SQL Server OAS Function
Updated 2023-10-12 20:19:01.427000
Description
Use the scalar function OAS to calculate the Option-adjusted Spread for a corporate bond with a call or put option schedule. The return value should be multiplied by 10,000 to get a result expressed in basis points (i.e. 1 basis point = .0001).
Syntax
SELECT [westclintech].[wct].[OAS](
<@Settlement, datetime,>
,<@Maturity, datetime,>
,<@Rate, sql_variant,>
,<@Price, float,>
,<@Redemption, float,>
,<@Frequency, int,>
,<@Basis, nvarchar(4000),>
,<@LastCouponDate, datetime,>
,<@FirstCouponDate, datetime,>
,<@IssueDate, datetime,>
,<@CCZero, nvarchar(max),>
,<@CurveType, nvarchar(4000),>
,<@TradeDate, datetime,>
,<@CurveDayCount, nvarchar(4000),>
,<@Notice, int,>
,<@CurveInterpMethod, nvarchar(4000),>
,<@Vol, float,>
,<@OptionSched, nvarchar(max),>)
Arguments
@Settlement
The settlement date of the bond.
@Maturity
The maturity date of the bond.
@Rate
The coupon rate of the bond (.01 = 1%). For stepped-rate bonds, an SQL statement which returns a result table consisting of the coupon start dates and the associated coupon rates.
@Price
The (clean) price of the bond.
@Redemption
The redemption value of the bond.
@Frequency
The coupon frequency of the bond; the number of times that the coupon interest is paid per year.
@Basis
The interest basis code; the day-count convention used in the calculation of the accrued interest.
@LastCouponDate
For bonds where the last coupon period is either longer or shorter than the regular coupon period, the last coupon date prior to the maturity date.
@FirstCouponDate
For bonds where the first coupon period is either longer or shorter than a regular coupon period, the date of the first coupon payment.
@IssueDate
For bonds where the first coupon period is either longer or short than a regular coupon period, the start date for the first period coupon interest.
@CCZero
An SQL statement which produces a resultant table containing 2 columns; the time in years and the rates to be used in the OAS calculation.
@CurveType
Identifies the curve in @CCZero as either a spot curve (S) or a continuously compounded zero coupon curve (CC). Valid values are ('S', 'CC').
@TradeDate
The trade date of the of the transaction.
@CurveDayCount
The day-count convention used in calculating the time-in-years associated with the coupon dates. Valid values are (0,1,2,3,4,21); see YEARFRAC documentation for more details.
@Notice
The number of days' notice the holder of the option gives when exercising the option.
@CurveInterpMethod
The interpolation method to calculate the rate associated with the coupon dates; use 'L' for linear interpolation and 'S' for cubic spline interpolation.
@Vol
The volatility associated with the forward rates where 1% = .01.
@OptionSched
An SQL statement which returns a resultant table containing the exercise date, the strike price, and a call / put indicator ('P' or 'C').
Return Type
float
Remarks
If @Settlement is NULL then @Settlement = GETDATE().

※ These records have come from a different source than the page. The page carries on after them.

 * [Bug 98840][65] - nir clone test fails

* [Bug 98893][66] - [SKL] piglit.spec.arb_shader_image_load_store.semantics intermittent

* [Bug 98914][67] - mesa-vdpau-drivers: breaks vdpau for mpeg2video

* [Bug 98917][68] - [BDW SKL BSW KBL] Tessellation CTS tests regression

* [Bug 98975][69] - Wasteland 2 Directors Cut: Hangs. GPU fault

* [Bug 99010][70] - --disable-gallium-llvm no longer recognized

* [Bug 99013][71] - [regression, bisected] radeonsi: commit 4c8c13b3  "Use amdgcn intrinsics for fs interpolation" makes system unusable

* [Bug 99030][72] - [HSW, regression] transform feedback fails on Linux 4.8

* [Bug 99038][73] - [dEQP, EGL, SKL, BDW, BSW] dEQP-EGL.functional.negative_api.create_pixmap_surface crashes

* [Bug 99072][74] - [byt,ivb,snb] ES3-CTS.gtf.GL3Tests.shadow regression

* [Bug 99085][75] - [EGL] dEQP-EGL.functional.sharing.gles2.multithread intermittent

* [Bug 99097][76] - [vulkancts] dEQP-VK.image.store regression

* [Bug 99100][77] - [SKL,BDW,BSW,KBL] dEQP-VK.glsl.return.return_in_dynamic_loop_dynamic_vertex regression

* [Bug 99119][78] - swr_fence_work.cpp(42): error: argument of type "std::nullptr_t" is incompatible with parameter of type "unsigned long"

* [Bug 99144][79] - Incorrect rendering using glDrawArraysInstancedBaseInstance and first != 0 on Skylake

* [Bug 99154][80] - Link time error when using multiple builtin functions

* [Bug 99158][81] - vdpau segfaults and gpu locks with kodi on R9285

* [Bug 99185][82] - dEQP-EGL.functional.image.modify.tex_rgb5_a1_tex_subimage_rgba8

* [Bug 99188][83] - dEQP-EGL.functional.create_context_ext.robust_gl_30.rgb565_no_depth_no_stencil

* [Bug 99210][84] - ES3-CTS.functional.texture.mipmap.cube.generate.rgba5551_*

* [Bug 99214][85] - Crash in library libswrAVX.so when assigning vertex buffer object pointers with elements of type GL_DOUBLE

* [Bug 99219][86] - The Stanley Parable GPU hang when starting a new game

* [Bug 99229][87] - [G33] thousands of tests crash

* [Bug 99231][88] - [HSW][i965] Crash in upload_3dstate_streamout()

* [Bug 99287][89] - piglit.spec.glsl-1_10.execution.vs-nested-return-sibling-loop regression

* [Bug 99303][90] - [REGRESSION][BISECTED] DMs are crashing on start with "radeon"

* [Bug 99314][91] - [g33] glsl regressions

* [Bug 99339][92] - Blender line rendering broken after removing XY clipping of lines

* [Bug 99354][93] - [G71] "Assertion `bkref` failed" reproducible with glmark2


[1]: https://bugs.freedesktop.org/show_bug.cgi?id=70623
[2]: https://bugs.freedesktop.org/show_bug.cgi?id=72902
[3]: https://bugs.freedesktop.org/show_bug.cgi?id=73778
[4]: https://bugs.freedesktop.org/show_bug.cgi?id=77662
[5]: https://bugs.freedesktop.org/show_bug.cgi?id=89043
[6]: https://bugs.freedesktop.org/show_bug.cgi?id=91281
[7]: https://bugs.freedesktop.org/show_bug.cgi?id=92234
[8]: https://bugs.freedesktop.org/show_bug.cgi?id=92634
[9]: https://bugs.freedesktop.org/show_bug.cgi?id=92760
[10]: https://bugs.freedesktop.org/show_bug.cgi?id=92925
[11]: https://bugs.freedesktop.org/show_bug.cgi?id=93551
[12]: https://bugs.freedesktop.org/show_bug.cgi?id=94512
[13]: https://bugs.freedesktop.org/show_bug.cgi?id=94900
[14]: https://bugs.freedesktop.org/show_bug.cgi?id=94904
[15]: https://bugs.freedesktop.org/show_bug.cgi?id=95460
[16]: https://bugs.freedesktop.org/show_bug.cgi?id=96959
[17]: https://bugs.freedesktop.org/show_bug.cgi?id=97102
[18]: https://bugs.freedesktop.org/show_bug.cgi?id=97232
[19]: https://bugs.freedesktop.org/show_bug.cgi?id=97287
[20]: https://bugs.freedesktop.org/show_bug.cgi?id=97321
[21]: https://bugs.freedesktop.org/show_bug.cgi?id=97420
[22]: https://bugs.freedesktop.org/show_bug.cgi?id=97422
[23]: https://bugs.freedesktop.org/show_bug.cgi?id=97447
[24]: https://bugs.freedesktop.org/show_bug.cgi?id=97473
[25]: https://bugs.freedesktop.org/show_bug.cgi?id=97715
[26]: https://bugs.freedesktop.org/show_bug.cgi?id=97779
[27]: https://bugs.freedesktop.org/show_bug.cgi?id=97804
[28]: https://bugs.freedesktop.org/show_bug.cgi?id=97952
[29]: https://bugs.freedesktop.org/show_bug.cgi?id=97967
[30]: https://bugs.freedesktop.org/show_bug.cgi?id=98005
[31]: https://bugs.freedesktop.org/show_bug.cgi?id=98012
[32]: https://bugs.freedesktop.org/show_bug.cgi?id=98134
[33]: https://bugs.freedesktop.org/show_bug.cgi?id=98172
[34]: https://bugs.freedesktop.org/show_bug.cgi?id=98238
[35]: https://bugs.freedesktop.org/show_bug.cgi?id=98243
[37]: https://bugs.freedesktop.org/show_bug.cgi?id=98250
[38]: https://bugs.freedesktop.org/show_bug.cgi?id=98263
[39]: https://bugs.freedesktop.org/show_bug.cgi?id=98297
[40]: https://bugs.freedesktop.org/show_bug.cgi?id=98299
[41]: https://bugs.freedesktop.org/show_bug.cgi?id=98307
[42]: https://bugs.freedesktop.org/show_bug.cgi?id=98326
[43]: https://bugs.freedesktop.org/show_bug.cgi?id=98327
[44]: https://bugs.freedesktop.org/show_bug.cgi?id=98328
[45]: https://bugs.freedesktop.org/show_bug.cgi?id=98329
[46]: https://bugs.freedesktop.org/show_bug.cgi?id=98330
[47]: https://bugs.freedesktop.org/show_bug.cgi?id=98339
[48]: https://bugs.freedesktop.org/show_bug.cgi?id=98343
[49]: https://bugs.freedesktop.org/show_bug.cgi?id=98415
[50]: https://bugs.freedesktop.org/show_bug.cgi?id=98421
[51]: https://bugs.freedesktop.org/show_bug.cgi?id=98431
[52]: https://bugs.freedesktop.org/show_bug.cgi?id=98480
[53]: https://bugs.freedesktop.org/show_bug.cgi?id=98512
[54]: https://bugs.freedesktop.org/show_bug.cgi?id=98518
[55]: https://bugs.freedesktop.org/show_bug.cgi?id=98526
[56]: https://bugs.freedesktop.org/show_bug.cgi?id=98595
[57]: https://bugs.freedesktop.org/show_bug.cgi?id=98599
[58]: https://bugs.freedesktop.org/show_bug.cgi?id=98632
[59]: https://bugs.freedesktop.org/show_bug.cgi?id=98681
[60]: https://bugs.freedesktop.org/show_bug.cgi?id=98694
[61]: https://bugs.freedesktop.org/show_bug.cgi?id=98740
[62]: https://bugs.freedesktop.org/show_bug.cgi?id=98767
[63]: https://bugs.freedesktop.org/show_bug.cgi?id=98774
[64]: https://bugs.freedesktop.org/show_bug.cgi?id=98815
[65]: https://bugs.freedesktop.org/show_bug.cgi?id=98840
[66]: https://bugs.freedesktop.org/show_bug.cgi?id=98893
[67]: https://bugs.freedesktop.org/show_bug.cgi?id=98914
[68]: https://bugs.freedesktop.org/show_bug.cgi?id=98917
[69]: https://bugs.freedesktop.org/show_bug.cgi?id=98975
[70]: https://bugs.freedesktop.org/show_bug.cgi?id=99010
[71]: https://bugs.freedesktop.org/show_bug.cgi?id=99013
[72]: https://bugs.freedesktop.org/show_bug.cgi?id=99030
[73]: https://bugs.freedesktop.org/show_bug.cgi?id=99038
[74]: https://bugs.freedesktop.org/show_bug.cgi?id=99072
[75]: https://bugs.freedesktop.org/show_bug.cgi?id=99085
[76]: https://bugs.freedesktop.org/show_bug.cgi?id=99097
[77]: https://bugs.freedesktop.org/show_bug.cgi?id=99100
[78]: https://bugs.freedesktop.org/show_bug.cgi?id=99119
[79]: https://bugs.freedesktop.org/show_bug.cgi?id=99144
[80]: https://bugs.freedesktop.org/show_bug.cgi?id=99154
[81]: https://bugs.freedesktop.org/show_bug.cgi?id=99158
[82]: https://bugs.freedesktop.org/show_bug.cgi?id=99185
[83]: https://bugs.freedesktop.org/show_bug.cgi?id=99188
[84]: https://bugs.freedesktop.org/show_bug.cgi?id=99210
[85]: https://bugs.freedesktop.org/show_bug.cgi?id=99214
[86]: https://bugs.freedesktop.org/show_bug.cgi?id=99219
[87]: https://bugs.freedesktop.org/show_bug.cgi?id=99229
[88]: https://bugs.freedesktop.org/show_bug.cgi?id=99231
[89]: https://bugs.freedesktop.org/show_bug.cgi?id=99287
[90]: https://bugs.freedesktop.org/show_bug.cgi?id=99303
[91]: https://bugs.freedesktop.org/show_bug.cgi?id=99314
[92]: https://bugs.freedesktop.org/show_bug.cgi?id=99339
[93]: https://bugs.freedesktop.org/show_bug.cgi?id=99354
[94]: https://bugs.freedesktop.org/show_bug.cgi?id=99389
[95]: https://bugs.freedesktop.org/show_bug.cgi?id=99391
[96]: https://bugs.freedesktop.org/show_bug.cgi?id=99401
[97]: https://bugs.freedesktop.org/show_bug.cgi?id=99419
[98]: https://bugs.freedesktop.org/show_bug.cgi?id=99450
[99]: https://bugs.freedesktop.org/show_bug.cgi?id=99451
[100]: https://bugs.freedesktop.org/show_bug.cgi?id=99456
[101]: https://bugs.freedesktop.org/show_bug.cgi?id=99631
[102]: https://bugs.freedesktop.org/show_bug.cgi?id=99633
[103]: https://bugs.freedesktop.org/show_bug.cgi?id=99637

If @Maturity is NULL then @Maturity = GETDATE().
If @Rate is NULL then @rate = 0.
If @Price is NULL then @Price = 100.
If @Redemption is NULL then @Redemption = 100.
If @Frequency is NULL then @Frequency = 2.
If @Basis is NULL then @Basis = 0.
If @CurveType is NULL then @CurveType = 'CC'.
If @CurveDayCount is NULL then @CurveDayCount = 0.
If @TradeDate IS NULL then @TradeDate = GETDATE().
If @CurveInterpMethod is NULL then @CurveInterpMethod = 'L'.
If @Vol is NULL then @Vol = 0.
If @Notice is NULL then @Notice = 30.
The earliest exercise date is the greater of the minimum exercise date in the option schedule and the @TradeDate + Notice (days).
Examples
Example #1
This example is taken from The Handbook of Fixed Income Securities, Eighth Edition Edited by Frank J. Fabozzi with Steven V. Mann, Chapter 40 pp 875 – 876. We start with the following par curve.
| T | par |
|---|---|
| 1 | 0.035 |
| 2 | 0.042 |
| 3 | 0.047 |
| 4 | 0.052 |
The following SQL puts the data into a temp table, #z, along with the associated spot rate, discount factor, and continuously compounded zero rate.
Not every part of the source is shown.